* **WORK INSTRUCTION**:
From the entries below, return only the lines starting at the one that contains "not presented evidence" and ending at the one that contains "game is close", exactly as they stand.

(Stored entries)
------------------------------------------------------------
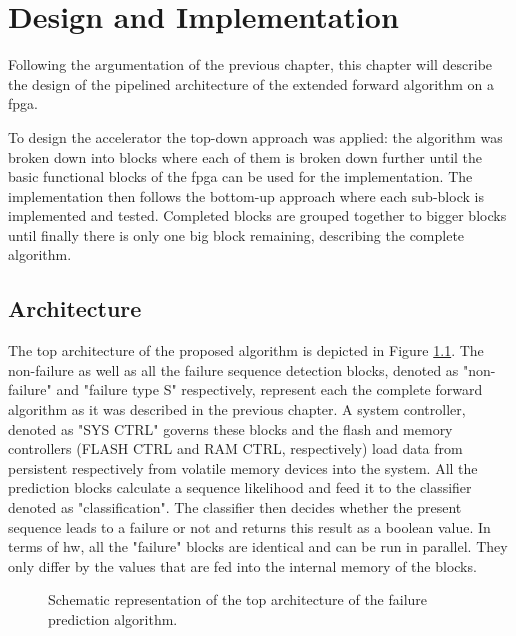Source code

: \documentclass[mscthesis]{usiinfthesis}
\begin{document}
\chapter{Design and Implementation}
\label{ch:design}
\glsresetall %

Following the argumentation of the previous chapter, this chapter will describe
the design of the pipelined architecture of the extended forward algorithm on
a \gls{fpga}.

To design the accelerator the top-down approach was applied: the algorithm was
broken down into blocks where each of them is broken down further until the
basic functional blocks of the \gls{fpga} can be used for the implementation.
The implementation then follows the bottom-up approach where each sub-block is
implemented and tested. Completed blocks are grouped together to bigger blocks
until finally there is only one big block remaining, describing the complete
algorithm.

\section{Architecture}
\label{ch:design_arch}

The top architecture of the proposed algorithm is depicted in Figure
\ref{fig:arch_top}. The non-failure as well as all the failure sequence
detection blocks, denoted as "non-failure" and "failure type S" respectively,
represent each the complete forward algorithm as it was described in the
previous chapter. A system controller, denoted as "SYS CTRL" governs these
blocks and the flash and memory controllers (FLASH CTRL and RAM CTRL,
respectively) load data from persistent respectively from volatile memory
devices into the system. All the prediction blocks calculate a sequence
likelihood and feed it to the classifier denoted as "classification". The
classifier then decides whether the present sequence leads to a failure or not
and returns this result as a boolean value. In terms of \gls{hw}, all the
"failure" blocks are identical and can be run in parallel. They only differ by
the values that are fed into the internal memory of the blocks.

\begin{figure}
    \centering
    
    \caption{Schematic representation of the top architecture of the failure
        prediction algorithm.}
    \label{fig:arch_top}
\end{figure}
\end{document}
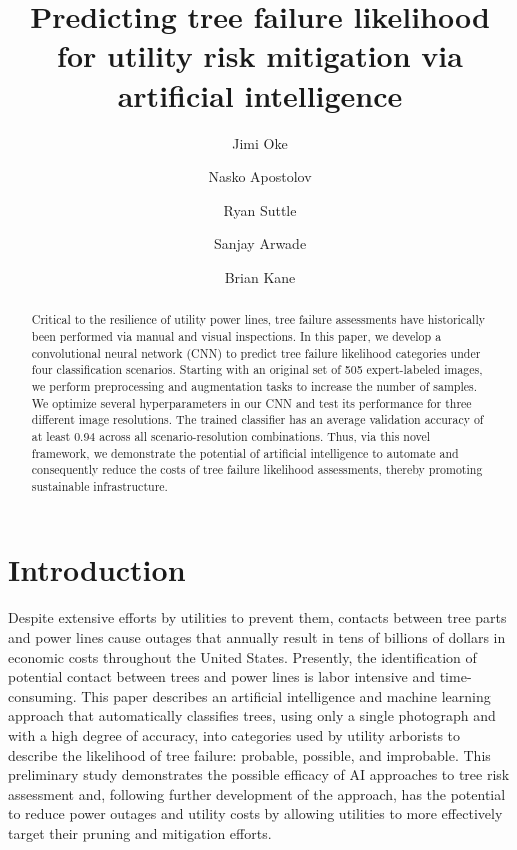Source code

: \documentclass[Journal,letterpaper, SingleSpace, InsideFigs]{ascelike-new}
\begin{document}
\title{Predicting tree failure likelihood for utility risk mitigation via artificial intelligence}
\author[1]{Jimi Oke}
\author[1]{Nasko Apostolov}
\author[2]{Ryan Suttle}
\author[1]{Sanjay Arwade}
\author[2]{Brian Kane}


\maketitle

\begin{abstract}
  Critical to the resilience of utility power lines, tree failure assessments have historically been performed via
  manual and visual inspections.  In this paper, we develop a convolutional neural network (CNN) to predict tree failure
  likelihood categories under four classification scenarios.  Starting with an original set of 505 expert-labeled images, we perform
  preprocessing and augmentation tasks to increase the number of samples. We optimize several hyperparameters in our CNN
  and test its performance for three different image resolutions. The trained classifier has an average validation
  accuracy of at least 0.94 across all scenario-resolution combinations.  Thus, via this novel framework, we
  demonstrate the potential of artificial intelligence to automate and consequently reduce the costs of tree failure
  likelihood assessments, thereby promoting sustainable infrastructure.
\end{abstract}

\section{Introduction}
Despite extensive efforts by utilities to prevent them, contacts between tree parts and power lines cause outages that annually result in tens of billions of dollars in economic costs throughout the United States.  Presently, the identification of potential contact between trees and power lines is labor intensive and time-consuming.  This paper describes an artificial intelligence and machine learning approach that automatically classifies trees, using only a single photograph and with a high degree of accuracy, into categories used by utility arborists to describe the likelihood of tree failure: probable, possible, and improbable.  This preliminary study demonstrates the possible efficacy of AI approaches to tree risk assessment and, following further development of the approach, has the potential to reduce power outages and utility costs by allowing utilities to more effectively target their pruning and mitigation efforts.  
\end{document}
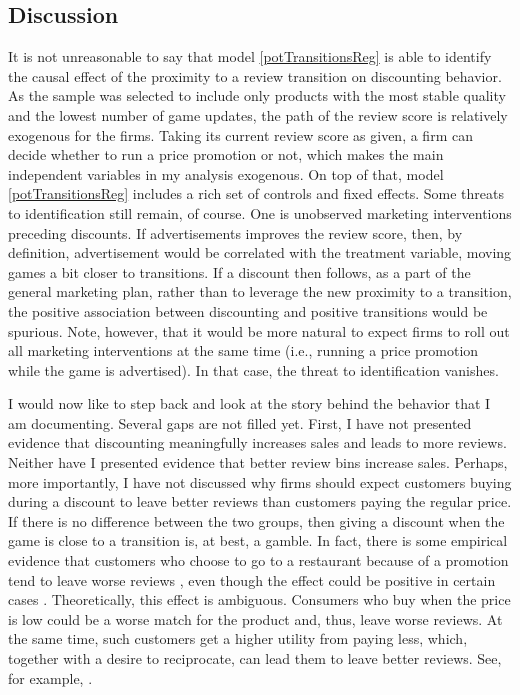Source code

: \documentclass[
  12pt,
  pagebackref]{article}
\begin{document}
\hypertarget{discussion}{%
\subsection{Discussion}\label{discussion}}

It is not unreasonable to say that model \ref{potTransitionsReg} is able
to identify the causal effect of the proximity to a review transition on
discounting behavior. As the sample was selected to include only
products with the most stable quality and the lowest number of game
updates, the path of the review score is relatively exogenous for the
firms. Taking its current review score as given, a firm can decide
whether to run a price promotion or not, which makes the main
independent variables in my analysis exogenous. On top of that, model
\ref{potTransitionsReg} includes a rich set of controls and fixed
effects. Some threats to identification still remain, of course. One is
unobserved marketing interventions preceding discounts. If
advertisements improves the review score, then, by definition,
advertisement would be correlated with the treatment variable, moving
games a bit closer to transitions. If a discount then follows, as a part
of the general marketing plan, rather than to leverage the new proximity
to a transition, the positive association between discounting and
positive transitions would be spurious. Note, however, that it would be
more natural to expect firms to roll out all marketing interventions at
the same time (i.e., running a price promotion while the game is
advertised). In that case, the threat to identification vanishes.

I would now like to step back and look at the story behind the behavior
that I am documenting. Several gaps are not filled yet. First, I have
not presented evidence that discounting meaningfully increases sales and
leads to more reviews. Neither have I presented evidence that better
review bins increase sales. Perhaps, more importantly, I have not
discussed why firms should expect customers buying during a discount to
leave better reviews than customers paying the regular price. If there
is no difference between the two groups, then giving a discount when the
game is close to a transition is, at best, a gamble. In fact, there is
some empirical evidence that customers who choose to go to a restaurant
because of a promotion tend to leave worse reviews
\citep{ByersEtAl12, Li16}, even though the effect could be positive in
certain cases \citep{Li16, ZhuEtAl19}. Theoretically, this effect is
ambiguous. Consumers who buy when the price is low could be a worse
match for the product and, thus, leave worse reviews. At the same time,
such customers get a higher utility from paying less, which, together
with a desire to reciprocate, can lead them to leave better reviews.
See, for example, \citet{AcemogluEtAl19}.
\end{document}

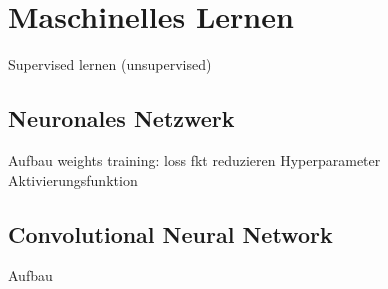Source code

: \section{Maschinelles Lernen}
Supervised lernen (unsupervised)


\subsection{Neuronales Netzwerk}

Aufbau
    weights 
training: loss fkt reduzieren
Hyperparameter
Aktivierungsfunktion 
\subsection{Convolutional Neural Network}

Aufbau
------------------------------------------------------------
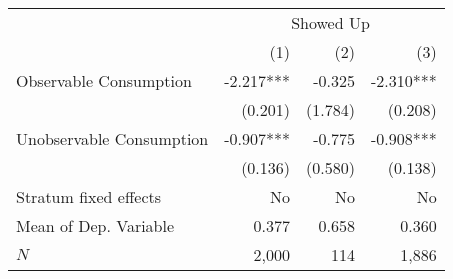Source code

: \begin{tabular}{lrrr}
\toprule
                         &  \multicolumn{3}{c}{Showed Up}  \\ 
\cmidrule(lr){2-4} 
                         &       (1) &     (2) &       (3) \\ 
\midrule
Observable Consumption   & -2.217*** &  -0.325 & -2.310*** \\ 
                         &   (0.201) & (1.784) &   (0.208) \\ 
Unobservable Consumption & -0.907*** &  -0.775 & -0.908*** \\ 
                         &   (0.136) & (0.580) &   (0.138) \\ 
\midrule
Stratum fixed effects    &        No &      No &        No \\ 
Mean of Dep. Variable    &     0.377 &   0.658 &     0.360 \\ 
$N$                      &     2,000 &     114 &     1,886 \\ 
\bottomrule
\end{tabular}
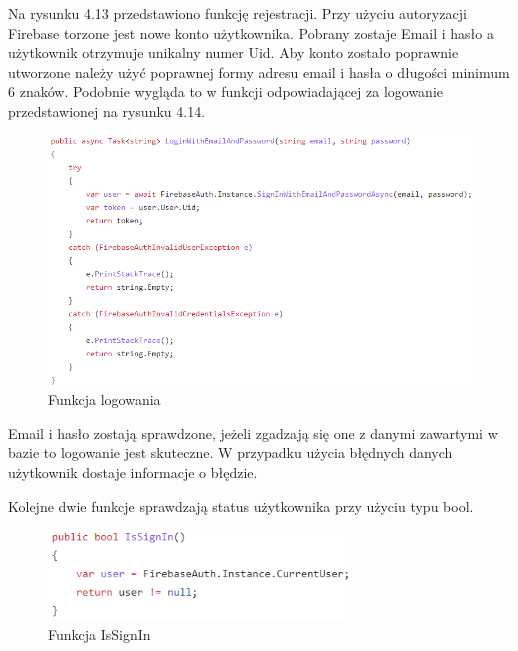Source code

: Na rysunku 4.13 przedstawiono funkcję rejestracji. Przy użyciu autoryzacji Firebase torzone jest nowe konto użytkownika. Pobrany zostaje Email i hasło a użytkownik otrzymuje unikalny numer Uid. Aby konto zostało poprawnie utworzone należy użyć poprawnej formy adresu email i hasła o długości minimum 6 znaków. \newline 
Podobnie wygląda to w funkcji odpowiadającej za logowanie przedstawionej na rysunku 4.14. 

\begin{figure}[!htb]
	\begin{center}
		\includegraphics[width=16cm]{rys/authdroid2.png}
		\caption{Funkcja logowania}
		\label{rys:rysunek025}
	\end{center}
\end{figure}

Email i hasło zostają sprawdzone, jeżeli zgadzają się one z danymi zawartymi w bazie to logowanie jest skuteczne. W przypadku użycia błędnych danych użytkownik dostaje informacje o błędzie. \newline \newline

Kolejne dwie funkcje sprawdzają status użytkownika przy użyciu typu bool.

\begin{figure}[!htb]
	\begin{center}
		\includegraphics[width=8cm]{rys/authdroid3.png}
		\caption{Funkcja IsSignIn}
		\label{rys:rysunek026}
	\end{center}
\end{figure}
------------------------------------------------------------
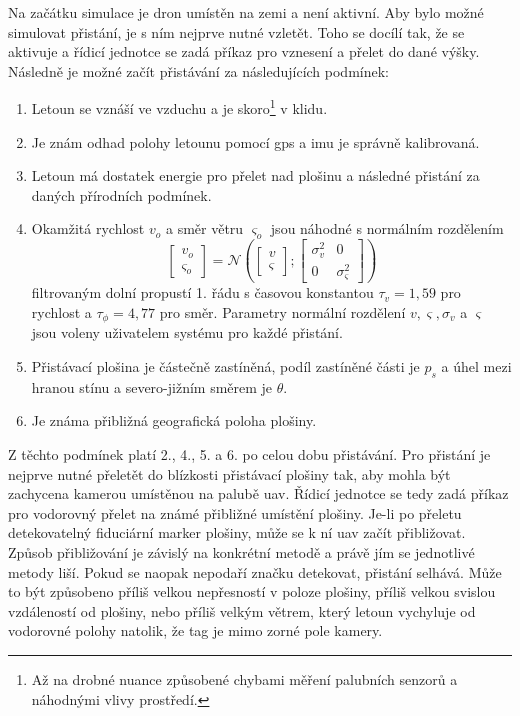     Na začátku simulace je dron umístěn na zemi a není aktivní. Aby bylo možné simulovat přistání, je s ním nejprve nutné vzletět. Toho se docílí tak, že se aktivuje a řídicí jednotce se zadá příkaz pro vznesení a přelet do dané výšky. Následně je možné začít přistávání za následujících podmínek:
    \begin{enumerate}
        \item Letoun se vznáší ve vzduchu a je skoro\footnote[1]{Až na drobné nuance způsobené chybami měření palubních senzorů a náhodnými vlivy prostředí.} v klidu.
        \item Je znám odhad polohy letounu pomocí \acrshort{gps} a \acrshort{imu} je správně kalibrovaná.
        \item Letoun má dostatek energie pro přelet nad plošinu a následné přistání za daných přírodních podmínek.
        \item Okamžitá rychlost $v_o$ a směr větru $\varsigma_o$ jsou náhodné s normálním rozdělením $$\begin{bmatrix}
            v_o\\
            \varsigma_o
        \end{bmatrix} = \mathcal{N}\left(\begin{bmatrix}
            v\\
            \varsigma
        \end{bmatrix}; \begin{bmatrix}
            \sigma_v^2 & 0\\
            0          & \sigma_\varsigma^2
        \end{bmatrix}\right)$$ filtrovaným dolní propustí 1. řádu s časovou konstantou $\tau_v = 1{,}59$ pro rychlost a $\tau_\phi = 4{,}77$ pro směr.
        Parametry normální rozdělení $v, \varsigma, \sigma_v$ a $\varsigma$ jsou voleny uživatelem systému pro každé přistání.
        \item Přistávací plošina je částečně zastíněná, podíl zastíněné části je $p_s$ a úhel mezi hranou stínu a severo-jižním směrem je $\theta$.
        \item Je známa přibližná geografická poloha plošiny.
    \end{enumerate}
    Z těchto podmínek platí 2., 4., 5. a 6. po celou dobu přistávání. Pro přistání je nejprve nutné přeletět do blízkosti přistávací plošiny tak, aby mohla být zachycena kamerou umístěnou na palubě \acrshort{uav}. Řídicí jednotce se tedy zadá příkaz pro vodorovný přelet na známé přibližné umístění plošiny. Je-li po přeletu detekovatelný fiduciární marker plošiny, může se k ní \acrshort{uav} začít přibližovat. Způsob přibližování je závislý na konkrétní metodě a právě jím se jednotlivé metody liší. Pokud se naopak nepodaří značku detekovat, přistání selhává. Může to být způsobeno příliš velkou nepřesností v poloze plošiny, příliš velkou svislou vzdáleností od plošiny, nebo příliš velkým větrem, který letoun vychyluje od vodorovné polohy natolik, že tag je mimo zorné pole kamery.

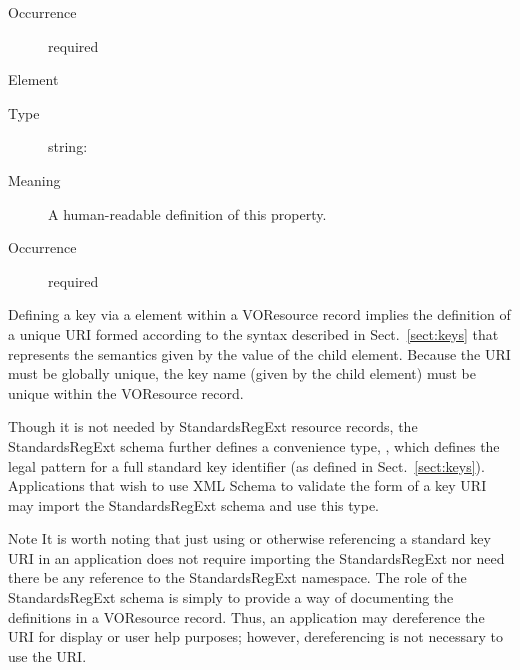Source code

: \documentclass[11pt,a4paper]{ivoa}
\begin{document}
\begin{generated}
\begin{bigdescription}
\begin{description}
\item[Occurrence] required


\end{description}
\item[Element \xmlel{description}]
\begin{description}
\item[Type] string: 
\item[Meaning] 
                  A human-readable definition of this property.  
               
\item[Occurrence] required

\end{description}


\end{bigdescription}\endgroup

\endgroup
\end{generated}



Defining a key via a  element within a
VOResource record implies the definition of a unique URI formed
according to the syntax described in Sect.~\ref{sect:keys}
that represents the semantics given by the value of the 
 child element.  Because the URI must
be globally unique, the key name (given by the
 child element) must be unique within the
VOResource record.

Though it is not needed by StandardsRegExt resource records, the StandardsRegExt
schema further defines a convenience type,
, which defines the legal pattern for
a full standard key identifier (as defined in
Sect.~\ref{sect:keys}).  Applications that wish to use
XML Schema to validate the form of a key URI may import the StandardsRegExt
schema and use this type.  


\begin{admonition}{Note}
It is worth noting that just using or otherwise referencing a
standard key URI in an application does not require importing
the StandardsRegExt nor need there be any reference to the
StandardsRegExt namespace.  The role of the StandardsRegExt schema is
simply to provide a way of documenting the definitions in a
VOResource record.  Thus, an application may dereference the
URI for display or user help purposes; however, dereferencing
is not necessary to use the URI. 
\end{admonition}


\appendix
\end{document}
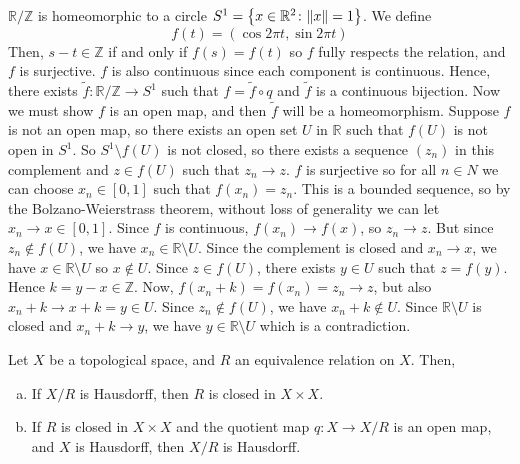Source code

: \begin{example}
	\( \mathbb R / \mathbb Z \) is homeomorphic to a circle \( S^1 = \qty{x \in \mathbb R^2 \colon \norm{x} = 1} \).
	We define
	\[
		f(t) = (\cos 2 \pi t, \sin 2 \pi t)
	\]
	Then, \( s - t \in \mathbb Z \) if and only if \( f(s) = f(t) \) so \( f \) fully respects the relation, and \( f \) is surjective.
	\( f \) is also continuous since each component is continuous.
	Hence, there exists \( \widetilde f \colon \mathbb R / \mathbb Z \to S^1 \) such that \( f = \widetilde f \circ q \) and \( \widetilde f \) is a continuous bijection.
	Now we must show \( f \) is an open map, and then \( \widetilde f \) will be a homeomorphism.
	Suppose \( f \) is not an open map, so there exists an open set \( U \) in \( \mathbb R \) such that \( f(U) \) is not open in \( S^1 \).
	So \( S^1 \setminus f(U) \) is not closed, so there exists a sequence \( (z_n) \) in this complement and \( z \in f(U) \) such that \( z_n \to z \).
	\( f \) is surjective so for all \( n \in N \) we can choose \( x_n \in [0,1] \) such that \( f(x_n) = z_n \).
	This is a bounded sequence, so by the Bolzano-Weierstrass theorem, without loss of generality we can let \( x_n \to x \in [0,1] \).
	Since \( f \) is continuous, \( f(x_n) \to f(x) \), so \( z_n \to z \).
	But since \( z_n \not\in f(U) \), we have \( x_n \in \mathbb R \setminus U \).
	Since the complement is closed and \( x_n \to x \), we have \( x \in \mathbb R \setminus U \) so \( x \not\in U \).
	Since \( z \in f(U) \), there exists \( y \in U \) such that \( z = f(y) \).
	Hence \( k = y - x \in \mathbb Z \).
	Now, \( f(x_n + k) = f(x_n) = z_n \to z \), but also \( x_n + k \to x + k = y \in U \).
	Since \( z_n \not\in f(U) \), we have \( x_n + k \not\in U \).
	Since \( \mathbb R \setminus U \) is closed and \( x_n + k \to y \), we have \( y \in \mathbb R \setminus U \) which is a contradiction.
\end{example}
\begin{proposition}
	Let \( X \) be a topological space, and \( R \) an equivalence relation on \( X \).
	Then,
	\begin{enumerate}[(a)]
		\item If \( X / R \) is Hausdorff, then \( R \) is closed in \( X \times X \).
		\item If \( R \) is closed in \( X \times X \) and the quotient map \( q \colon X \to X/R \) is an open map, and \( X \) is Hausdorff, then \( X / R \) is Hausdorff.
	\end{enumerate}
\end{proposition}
------------------------------------------------------------
* **COMPLETED TASK**:
not presented evidence that discounting meaningfully increases sales and
leads to more reviews. Neither have I presented evidence that better
review bins increase sales. Perhaps, more importantly, I have not
discussed why firms should expect customers buying during a discount to
leave better reviews than customers paying the regular price. If there
is no difference between the two groups, then giving a discount when the
game is close to a transition is, at best, a gamble. In fact, there is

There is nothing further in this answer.